• **HOW TO COMPLETE THIS TASK**:
Write the listing below out again in full, dropping its pictures.

• **GIVEN DATA**:
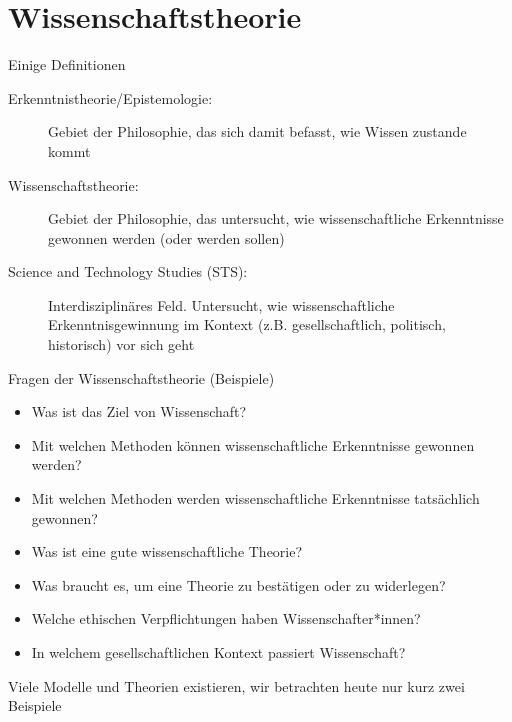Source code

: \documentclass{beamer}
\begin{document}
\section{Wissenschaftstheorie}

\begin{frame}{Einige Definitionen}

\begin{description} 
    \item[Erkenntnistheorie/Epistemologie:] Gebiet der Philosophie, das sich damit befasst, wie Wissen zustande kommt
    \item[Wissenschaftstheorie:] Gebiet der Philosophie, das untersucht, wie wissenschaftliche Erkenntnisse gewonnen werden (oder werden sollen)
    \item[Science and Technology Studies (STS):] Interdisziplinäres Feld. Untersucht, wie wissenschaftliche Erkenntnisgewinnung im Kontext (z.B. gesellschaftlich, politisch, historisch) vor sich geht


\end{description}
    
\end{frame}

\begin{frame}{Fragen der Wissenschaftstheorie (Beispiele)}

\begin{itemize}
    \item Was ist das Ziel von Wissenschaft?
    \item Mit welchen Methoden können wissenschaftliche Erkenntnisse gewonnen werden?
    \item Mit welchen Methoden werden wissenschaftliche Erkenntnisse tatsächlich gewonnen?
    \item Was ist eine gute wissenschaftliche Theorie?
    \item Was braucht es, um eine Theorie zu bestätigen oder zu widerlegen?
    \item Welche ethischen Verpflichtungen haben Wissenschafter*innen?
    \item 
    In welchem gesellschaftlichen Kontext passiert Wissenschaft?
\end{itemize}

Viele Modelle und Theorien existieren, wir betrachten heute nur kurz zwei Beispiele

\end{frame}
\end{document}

• **RESULT**:
Source code

: \documentclass{beamer}
\begin{document}
\section{Wissenschaftstheorie}

\begin{frame}{Einige Definitionen}

\begin{description} 
    \item[Erkenntnistheorie/Epistemologie:] Gebiet der Philosophie, das sich damit befasst, wie Wissen zustande kommt
    \item[Wissenschaftstheorie:] Gebiet der Philosophie, das untersucht, wie wissenschaftliche Erkenntnisse gewonnen werden (oder werden sollen)
    \item[Science and Technology Studies (STS):] Interdisziplinäres Feld. Untersucht, wie wissenschaftliche Erkenntnisgewinnung im Kontext (z.B. gesellschaftlich, politisch, historisch) vor sich geht


\end{description}
    
\end{frame}

\begin{frame}{Fragen der Wissenschaftstheorie (Beispiele)}

\begin{itemize}
    \item Was ist das Ziel von Wissenschaft?
    \item Mit welchen Methoden können wissenschaftliche Erkenntnisse gewonnen werden?
    \item Mit welchen Methoden werden wissenschaftliche Erkenntnisse tatsächlich gewonnen?
    \item Was ist eine gute wissenschaftliche Theorie?
    \item Was braucht es, um eine Theorie zu bestätigen oder zu widerlegen?
    \item Welche ethischen Verpflichtungen haben Wissenschafter*innen?
    \item 
    In welchem gesellschaftlichen Kontext passiert Wissenschaft?
\end{itemize}

Viele Modelle und Theorien existieren, wir betrachten heute nur kurz zwei Beispiele

\end{frame}
\end{document}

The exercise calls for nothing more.